We are introduced to the simple shape of a basic circle as children. However, determining who can come closest to drawing a perfect circle proved far from child’s play for a group of students in Illinois Institute of Technology’s chapter of the Association for Women in Mathematics.

The idea was simple: hold a contest to see who can come closest to drawing a perfect circle, in freehand, to celebrate Pi Day (March 14). Contestants would draw a circle on a tablet, and an app would be used to determine which circle was the closest to being perfect.

“We initially tried to Google it, and we didn’t really understand what we were looking for,” says Rena Haswah (AMAT 4th year). “So we didn’t find anything.”

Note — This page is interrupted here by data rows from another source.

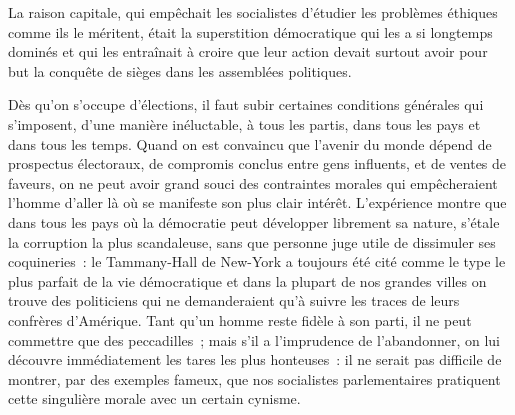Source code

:\documentclass[french,twoside]{book} %
\begin{document}
La raison capitale, qui empêchait les socialistes d’étudier les problèmes éthiques comme ils le méritent, était la superstition démocratique qui les a si longtemps dominés et qui les entraînait à croire que leur action devait surtout avoir pour but la conquête de sièges dans les assemblées politiques.\par
Dès qu’on s’occupe d’élections, il faut subir certaines conditions générales qui s’imposent, d’une manière inéluctable, à tous les partis, dans tous les pays et dans tous les temps. Quand on est convaincu que l’avenir du monde dépend de prospectus électoraux, de compromis  conclus entre gens influents, et de ventes de faveurs, on ne peut avoir grand souci des contraintes morales qui empêcheraient l’homme d’aller là où se manifeste son plus clair intérêt. L’expérience montre que dans tous les pays où la démocratie peut développer librement sa nature, s’étale la corruption la plus scandaleuse, sans que personne juge utile de dissimuler ses coquineries : le Tammany-Hall de New-York a toujours été cité comme le type le plus parfait de la vie démocratique et dans la plupart de nos grandes villes on trouve des politiciens qui ne demanderaient qu’à suivre les traces de leurs confrères d’Amérique. Tant qu’un homme reste fidèle à son parti, il ne peut commettre que des peccadilles ; mais s’il a l’imprudence de l’abandonner, on lui découvre immédiatement les tares les plus honteuses : il ne serait pas difficile de montrer, par des exemples fameux, que nos socialistes parlementaires pratiquent cette singulière morale avec un certain cynisme.\par
\end{document}
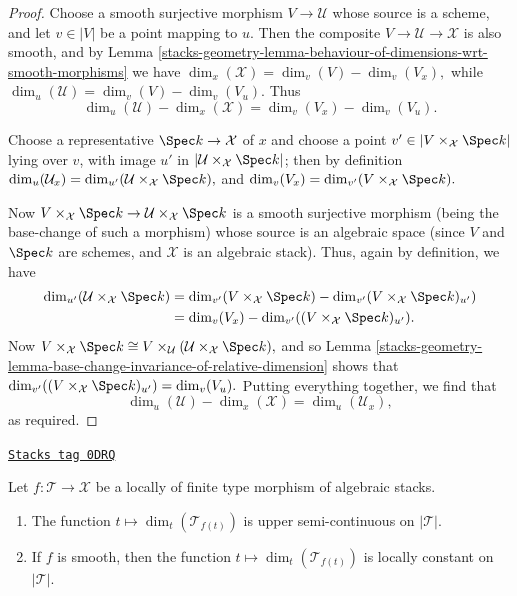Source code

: \begin{proof}
Choose a smooth surjective morphism $V \to \mathcal{U}$ whose source
is a scheme, and let $v\in |V|$ be a point mapping to $u$.
Then the composite $V \to \mathcal{U} \to \mathcal{X}$ is also smooth,
and by Lemma \ref{stacks-geometry-lemma-behaviour-of-dimensions-wrt-smooth-morphisms}
we have $\dim_x(\mathcal{X}) = \dim_v(V) - \dim_v(V_x),$
while $\dim_u(\mathcal{U}) = \dim_v(V) - \dim_v(V_u).$
Thus
$$
\dim_u(\mathcal{U}) - \dim_x(\mathcal{X}) = \dim_v (V_x) - \dim_v (V_u).
$$

\medskip\noindent
Choose a representative $\Spec k \to \mathcal{X}$ of $x$
and choose a point $v' \in | V \times_{\mathcal{X}} \Spec k|$ lying over
$v$, with image $u'$ in $|\mathcal{U}\times_{\mathcal{X}} \Spec k|$;
then by definition
$\dim_u(\mathcal{U}_x) = \dim_{u'}(\mathcal{U}\times_{\mathcal{X}} \Spec k),$
and
$\dim_v(V_x) = \dim_{v'}(V\times_{\mathcal{X}} \Spec k).$

\medskip\noindent
Now $V\times_{\mathcal{X}} \Spec k \to \mathcal{U}\times_{\mathcal{X}}\Spec k$
is a smooth surjective morphism (being the base-change
of such a morphism) whose source is an algebraic space
(since $V$ and $\Spec k$ are schemes, and $\mathcal{X}$
is an algebraic stack).  Thus, again by definition,
we have
\begin{align*}
\dim_{u'}(\mathcal{U}\times_{\mathcal{X}} \Spec k)
& =
\dim_{v'}(V\times_{\mathcal{X}} \Spec k) -
\dim_{v'}(V \times_{\mathcal{X}} \Spec k)_{u'}) \\
& = \dim_v(V_x) -
\dim_{v'}( (V\times_{\mathcal{X}} \Spec k)_{u'}).
\end{align*}
Now $V\times_{\mathcal{X}} \Spec k \cong
V\times_{\mathcal{U}} (\mathcal{U}\times_{\mathcal{X}} \Spec k),$
and so
Lemma \ref{stacks-geometry-lemma-base-change-invariance-of-relative-dimension}
shows that
$\dim_{v'}((V\times_{\mathcal{X}} \Spec k)_{u'})  = \dim_v(V_u).$
Putting everything together, we find that
$$
\dim_u(\mathcal{U}) - \dim_x(\mathcal{X}) =
\dim_u(\mathcal{U}_x),
$$
as required.
\end{proof}

\begin{lemma}
\label{stacks-geometry-lemma-relative-dimension-is-semi-continuous}
\href{https://stacks.math.columbia.edu/tag/0DRQ}{\texttt{Stacks tag 0DRQ}}

Let $f: \mathcal{T} \to \mathcal{X}$ be a locally of finite type morphism of
algebraic stacks.
\begin{enumerate}
\item
The function $t \mapsto \dim_t(\mathcal{T}_{f(t)})$ is upper semi-continuous
on $|\mathcal{T}|$.
\item If $f$ is smooth, then
the function $t \mapsto \dim_t(\mathcal{T}_{f(t)})$ is locally constant
on $|\mathcal{T}|$.
\end{enumerate}
\end{lemma}

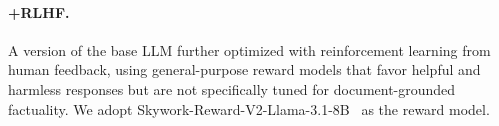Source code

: \documentclass[10pt, a4paper, logo]{googledeepmind} %
\begin{document}
\paragraph{+RLHF.}
A version of the base LLM further optimized with reinforcement learning from human feedback, using general-purpose reward models that favor helpful and harmless responses but are not specifically tuned for document-grounded factuality. We adopt Skywork-Reward-V2-Llama-3.1-8B~\citep{liu2025skyworkrewardv2scalingpreferencedata} as the reward model.


\end{document}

“It seemed as though no one had written a numerical solver for eccentricity or circularity,” says Victoria Belotti (AMAT 1st year).

“We could find bits and pieces of the idea, but we couldn’t find the whole thing,” Haswah says. “Luckily we have all these professors who can answer anything.”

“We would ask, ‘How would you measure how close a hand-drawn circle is to being a perfect circle?’ and the professors would give us a 10-to 20-minute explanation,” Belotti says. “It was great hearing the different approaches that professors from different areas of research had on the question.”

One professor wrote an entire document explaining different possibilities. Another professor suggested the students send the idea to the entire applied mathematics faculty as a contest. The students spent five weeks talking with professors in the applied math and computer science departments to find the most efficient method.

“We had only so much time to do it,” says Michael Elnajami (CS 4th year). “It had to be a relatively simple algorithm and not too computationally expensive, because we wanted to be able to get the results in that same day.”

A ’bot was built to read the freehand circles and apply an algorithm. Within two weeks, Haswah and Elnajami wrote an algorithm based on a circular regression model, in which points on a freehand circle would be compared to points on a programmed perfect circle. Belotti wrote an algorithm to determine the mean radius of a freehand circle, and then applied a standard deviation metric.

“From the CS side we used a lot of reading-in image, importing libraries, and running the algorithm under the hood like magic,” Haswah says. “On the math side we used evaluating in a discrete or continuous-based way, statistics, computational math, and a little calculus.”

About 45 people participated in the contest at The McCormick Tribune Campus Center, where some flaws in the overall program were exposed. Smaller freehand circles tended to be closer to perfect as there are fewer points to read. Circles drawn more quickly were read more easily than circles drawn more slowly.

“I think we would do it a little differently next year,” Haswah says. “Where people think Pi comes from is the ratio of circumference over diameter. We could get a supposed circumference over this supposed circle people are drawing, and then take the maximum distance as the diameter. If we take that ratio, it should be something close to 3.14.”